How much effort workers think it takes to behave honestly in the workplace could have a big impact on whether they take dishonest actions, according to research published in the Journal of Applied Psychology.
Lead author Julia Lee of the Ross School of Business said the research was inspired by the prevalence and high cost of employee fraud. Estimates put the cost at up to $3.7 trillion worldwide of dishonest behavior by employees.
"There is so much research on whether morality or doing the right thing is driven by deliberation or moral intuition," said Lee, assistant professor of management and organizations.
"The link to what real people think about this was missing in the research. When you see a kid drowning, most people jump in without thinking.
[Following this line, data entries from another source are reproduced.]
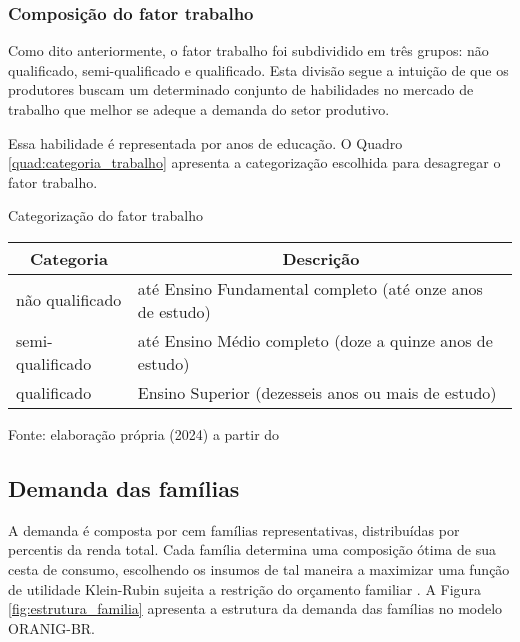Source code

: \subsubsection{Composição do fator trabalho} \label{}

Como dito anteriormente, o fator trabalho foi subdividido em três grupos: não qualificado, semi-qualificado e qualificado. Esta divisão segue a intuição de que os produtores buscam um determinado conjunto de habilidades no mercado de trabalho que melhor se adeque a demanda do setor produtivo.

Essa habilidade é representada por anos de educação. O Quadro \ref{quad:categoria_trabalho} apresenta a categorização escolhida para desagregar o fator trabalho.

\begin{quadro}[h]
	\centering
	\begin{threeparttable}
		\caption{Categorização do fator trabalho} \label{quad:categoria_trabalho}
		\footnotesize
		\begin{tabular}{|| m{3cm} | m{9cm} ||}
			\hline \hline
			\multicolumn{1}{||c|}{\textbf{Categoria}} & \multicolumn{1}{c||}{\textbf{Descrição}} \\ \hline
			não qualificado  & até Ensino Fundamental completo (até onze anos de estudo) \\ \hline 
			semi-qualificado & até Ensino Médio completo (doze a quinze anos de estudo) \\ \hline
			qualificado      & Ensino Superior (dezesseis anos ou mais de estudo) \\ \hline \hline
		\end{tabular}
		\begin{tablenotes}
			\scriptsize
			\item Fonte: elaboração própria (2024) a partir do \textcite{inep04}
		\end{tablenotes}
	\end{threeparttable}
\end{quadro}

\subsection{Demanda das famílias} \label{subsec:demanda_familias}



A demanda é composta por cem famílias representativas, distribuídas por percentis da renda total. Cada família determina uma composição ótima de sua cesta de consumo, escolhendo os insumos de tal maneira a maximizar uma função de utilidade Klein-Rubin sujeita a restrição do orçamento familiar \cite{horridge03}. A Figura \ref{fig:estrutura_familia} apresenta a estrutura da demanda das famílias no modelo ORANIG-BR.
For others it might require a lot of mental calculation to do the right thing."
Lee said she found that previous research on the topic of honesty and effort didn't probe the theories individuals held about the subject, and that seemed a crucial part of understanding why people behave dishonestly.
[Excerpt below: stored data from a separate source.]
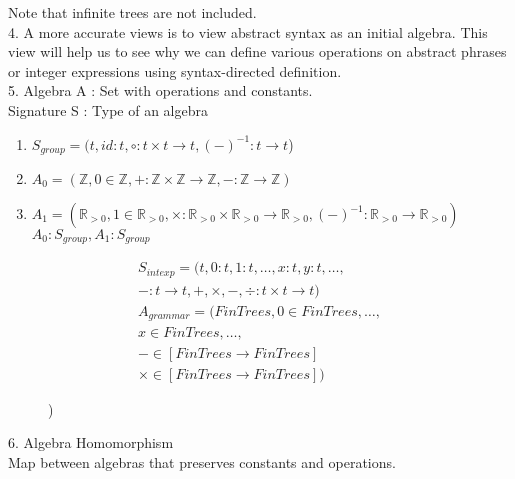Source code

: \documentclass{article}[12pt]
\begin{document}
Note that infinite trees are not included. \\
4. A more accurate views is to view abstract syntax as an initial algebra. This view will help us to see why we can define various operations on abstract phrases or integer expressions using syntax-directed definition. \\
5. Algebra A : Set with operations and constants. \\
Signature S : Type of an algebra \\
\begin{enumerate}
    \item $S_{group} = (t, id:t, \circ:t\times t \rightarrow t, (-)^{-1}:t\rightarrow t$)
    \item $A_0 = (\mathbb{Z}, 0\in \mathbb{Z}, +:\mathbb{Z}\times \mathbb{Z}\rightarrow \mathbb{Z}, -:\mathbb{Z}\rightarrow \mathbb{Z})$
    \item $A_1 = (\mathbb{R}_{>0}, 1 \in \mathbb{R}_{>0}, \times:\mathbb{R}_{>0}\times\mathbb{R}_{>0}\rightarrow \mathbb{R}_{>0}, (-)^{-1}:\mathbb{R}_{>0} \rightarrow \mathbb{R}_{>0})$ \\
    $A_0 : S_{group}, A_1:S_{group}$
\end{enumerate}
\begin{align*}
    S_{intexp} = (t, 0:t, 1:t, \ldots, x:t, y:t, \ldots, \\
    -:t\rightarrow t, +, \times, -, \div : t \times t \rightarrow t) \\
    A_{grammar} = (FinTrees, 0\in FinTrees, \ldots, \\
    x\in FinTrees, \ldots, \\
    - \in [FinTrees \rightarrow FinTrees] \\
    \times \in [FinTrees \rightarrow FinTrees])
\end{align*}
\begin{figure}[h]
     \hspace{1cm}
    )
\end{figure}
6. Algebra Homomorphism \\
Map between algebras that preserves constants and operations.
\end{document}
"In today’s world truth really matters," she said. "Your implicit belief about whether honesty requires effort or not might construct how you think about reality."
Lee and her co-authors Madeline Ong of Hong Kong University of Science and Technology, Bidhan Parmar of the University of Virginia and Elinor Amit of Brown University and Tel Aviv University, conducted three studies to measure whether thinking honesty takes effort could predict subsequent dishonest behavior because it helps people justify their behaviors.
In the first study, they found that the more an individual associated honesty with effort, the more likely they were to be dishonest. In the second, the researchers demonstrated that believing honesty is effortful increased dishonesty compared with believing honesty is effortless. And the third study explored how the theories interacted with the strength of situations at hand.
The results showed that the theory that being honest requires effort increased dishonesty only when the situation didn't present a strong temptation to cheat. But when the temptation to be dishonest was strong, the theory provided justification to cheat.
Lee said the research also made her ponder how ethics is taught in business school. Some of the exercises give students an impossible choice such as "save your spouse or kill the company."
"You give students an excuse," she said. "When you think a decision is effortful and therefore costly, you can use that as a justification to do the wrong thing."